Now the big question used to be what replaces this in a local $\infty$-topos. Back in hgp I had found the answer to this question by looking at what it has to be “in practice”, i.e. by finding a modal type theoretic formula that gives the “correct” (in practice) concretification of a higher differential moduli stack.

Namely one has to pick a co-filtration $F^\bullet X$ on the moduli stack (and in the canonical examples it’s an old friend, it’s the Hodge filtration!) and then the concretification is given by the iterated homotopy fiber product

$Conc(X^\bullet) := \sharp_1 F^0 X \underset{\sharp_1 F^1 X}{\times} \sharp_2 F^1 X \underset{\sharp_2 F^2 X}{\times} \sharp_3 F^2 X \times \cdots \,.$

Take the co-filtration to be $X \to \ast \to \ast \to \cdots$, then this collapses to $\sharp_1 X$. On the other extreme, take the co-filtration to be constant on $X$, then this reproduces $X$. So this is a concretification relative to a choice of co-filtering.
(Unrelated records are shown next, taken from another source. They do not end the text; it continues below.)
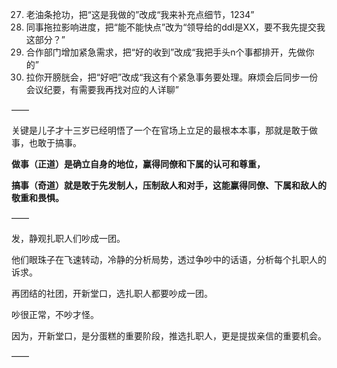 27. 老油条抢功，把“这是我做的”改成“我来补充点细节，1234”
28. 同事拖拉影响进度，把“能不能快点”改为“领导给的ddl是XX，要不我先提交我这部分？”
29. 合作部门增加紧急需求，把“好的收到”改成“我把手头n个事都排开，先做你的”
30. 拉你开膀胱会，把“好吧”改成“我这有个紧急事务要处理。麻烦会后同步一份会议纪要，有需要我再找对应的人详聊”

——

关键是儿子才十三岁已经明悟了一个在官场上立足的最根本本事，那就是敢于做事，也敢于搞事。

**做事（正道）是确立自身的地位，赢得同僚和下属的认可和尊重，**

**搞事（奇道）就是敢于先发制人，压制敌人和对手，这能赢得同僚、下属和敌人的敬重和畏惧。**

——

发，静观扎职人们吵成一团。

他们眼珠子在飞速转动，冷静的分析局势，透过争吵中的话语，分析每个扎职人的诉求。

再团结的社团，开新堂口，选扎职人都要吵成一团。

吵很正常，不吵才怪。

因为，开新堂口，是分蛋糕的重要阶段，推选扎职人，更是提拔亲信的重要机会。

——

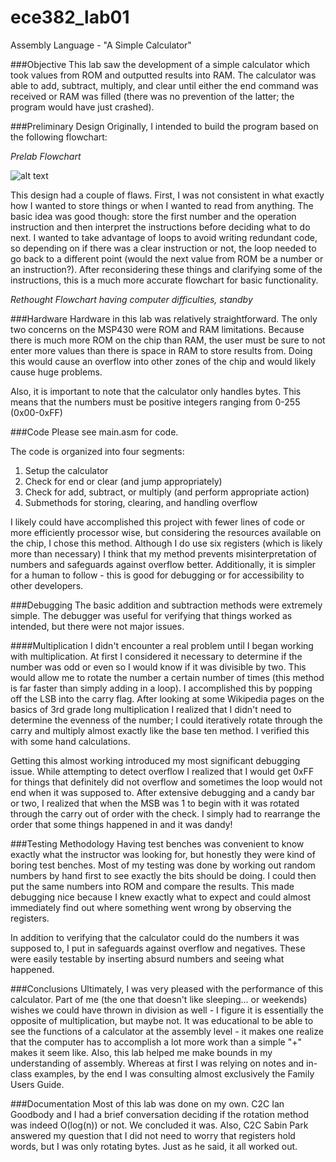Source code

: ece382_lab01
============

Assembly Language - "A Simple Calculator"

###Objective
This lab saw the development of a simple calculator which took values from ROM and outputted results into RAM. The calculator was able to add, subtract, multiply, and clear until either the end command was received or RAM was filled (there was no prevention of the latter; the program would have just crashed).

###Preliminary Design
Originally, I intended to build the program based on the following flowchart:

_Prelab Flowchart_

![alt text](https://raw.githubusercontent.com/byarbrough/ece382_lab01/master/FlowChart.jpg "Basic Flowchart")

This design had a couple of flaws. First, I was not consistent in what exactly how I wanted to store things or when I wanted to read from anything. The basic idea was good though: store the first number and the operation instruction and then interpret the instructions before deciding what to do next. I wanted to take advantage of loops to avoid writing redundant code, so depending on if there was a clear instruction or not, the loop needed to go back to a different point (would the next value from ROM be a number or an instruction?). After reconsidering these things and clarifying some of the instructions, this is a much more accurate flowchart for basic functionality.

_Rethought Flowchart_
*having computer difficulties, standby*

###Hardware
Hardware in this lab was relatively straightforward. The only two concerns on the MSP430 were ROM and RAM limitations. Because there is much more ROM on the chip than RAM, the user must be sure to not enter more values than there is space in RAM to store results from. Doing this would cause an overflow into other zones of the chip and would likely cause huge problems.

Also, it is important to note that the calculator only handles bytes. This means that the numbers must be positive integers ranging from 0-255 (0x00-0xFF)

###Code
Please see main.asm for code.

The code is organized into four segments:
1. Setup the calculator
2. Check for end or clear (and jump appropriately)
3. Check for add, subtract, or multiply (and perform appropriate action)
4. Submethods for storing, clearing, and handling overflow

I likely could have accomplished this project with fewer lines of code or more efficiently processor wise, but considering the resources available on the chip, I chose this method. Although I do use six registers (which is likely more than necessary) I think that my method prevents misinterpretation of numbers and safeguards against overflow better. Additionally, it is simpler for a human to follow - this is good for debugging or for accessibility to other developers.

###Debugging
The basic addition and subtraction methods were extremely simple. The debugger was useful for verifying that things worked as intended, but there were not major issues.

####Multiplication
I didn't encounter a real problem until I began working with multiplication. At first I considered it necessary to determine if the number was odd or even so I would know if it was divisible by two. This would allow me to rotate the number a certain number of times (this method is far faster than simply adding in a loop). I accomplished this by popping off the LSB into the carry flag. After looking at some Wikipedia pages on the basics of 3rd grade long multiplication I realized that I didn't need to determine the evenness of the number; I could iteratively rotate through the carry and multiply almost exactly like the base ten method. I verified this with some hand calculations.

Getting this almost working introduced my most significant debugging issue. While attempting to detect overflow I realized that I would get 0xFF for things that definitely did not overflow and sometimes the loop would not end when it was supposed to. After extensive debugging and a candy bar or two, I realized that when the MSB was 1 to begin with it was rotated through the carry out of order with the check. I simply had to rearrange the order that some things happened in and it was dandy!

###Testing Methodology
Having test benches was convenient to know exactly what the instructor was looking for, but honestly they were kind of boring test benches. Most of my testing was done by working out random numbers by hand first to see exactly the bits should be doing. I could then put the same numbers into ROM and compare the results. This made debugging nice because I knew exactly what to expect and could almost immediately find out where something went wrong by observing the registers.

In addition to verifying that the calculator could do the numbers it was supposed to, I put in safeguards against overflow and negatives. These were easily testable by inserting absurd numbers and seeing what happened.

###Conclusions
Ultimately, I was very pleased with the performance of this calculator. Part of me (the one that doesn't like sleeping... or weekends) wishes we could have thrown in division as well - I figure it is essentially the opposite of multiplication, but maybe not.
It was educational to be able to see the functions of a calculator at the assembly level - it makes one realize that the computer has to accomplish a lot more work than a simple "+" makes it seem like. Also, this lab helped me make bounds in my understanding of assembly. Whereas at first I was relying on notes and in-class examples, by the end I was consulting almost exclusively the Family Users Guide.

###Documentation
Most of this lab was done on my own. C2C Ian Goodbody and I had a brief conversation deciding if the rotation method was indeed O(log(n)) or not. We concluded it was.
Also, C2C Sabin Park answered my question that I did not need to worry that registers hold words, but I was only rotating bytes. Just as he said, it all worked out.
At first this looked unexpected. But the more I look at it the more I feel that probably some instance of this kind of construction is well known somewhere in the literature.

• CommentRowNumber26.
• CommentAuthorMike Shulman
• CommentTimeJan 22nd 2015

Ok, so by “$\lozenge$-modal” you meant something like “$\lozenge$-concrete”?

Also, is the indexing off or shifted? I would have thought that the separated/concrete objects in a 1-topos would be the $\sharp_{-1}$-modal ones.

• CommentRowNumber27.
• CommentAuthorUrs
• CommentTimeJan 22nd 2015
• (edited Jan 22nd 2015)

Ah right, I should have said $\lozenge$-concrete (or separated).

With the counting I thought I’d rather say “1-image” than “$(-1)$-image” and start counting at 0 instead of at $(-2)$. But, yeah, it’s the usual annoying $\pm 2$ offset.

• CommentRowNumber28.
• CommentAuthorMike Shulman
• CommentTimeJan 23rd 2015

The real problem with offsetting, I think, is that then it doesn’t generalize to other modalities. We can define $\lozenge_\bigcirc$ for any $\lozenge$ and $\bigcirc$, and then specializing to $\bigcirc = n$-truncation means we really ought to write $\lozenge_n$ in that case, not $\lozenge_{n+2}$.

• CommentRowNumber29.
• CommentAuthorUrs
• CommentTimeJan 23rd 2015
• (edited Jan 23rd 2015)

We ought to write $\lozenge_{\tau_n}$ and I am inclined to opt for declaring that $\lozenge_{n+2}$ is alternative notation for this.

While for “truncation” starting to count at $-2$ is nice because it matches the traditional counting of homotopy groups, for “image” starting to count at $-2$ makes the traditional image be a $(-1)$-image, while any traditional thing we’d rather have to be a 1-thing or a 0-thing, but not a $(-1)$-thing.

Of course it’s not important. If you prefer to speak of the (-1)-image (as I suppose the book does) I won’t quarrel with it.

• CommentRowNumber30.
• CommentAuthorMike Shulman
• CommentTimeJan 23rd 2015

There are lots of other places where we write $n$ in place of $\tau_n$ (e.g. $n$-connected maps), so I think it would be confusing to instead write $n+2$ in place of $\tau_n$ here.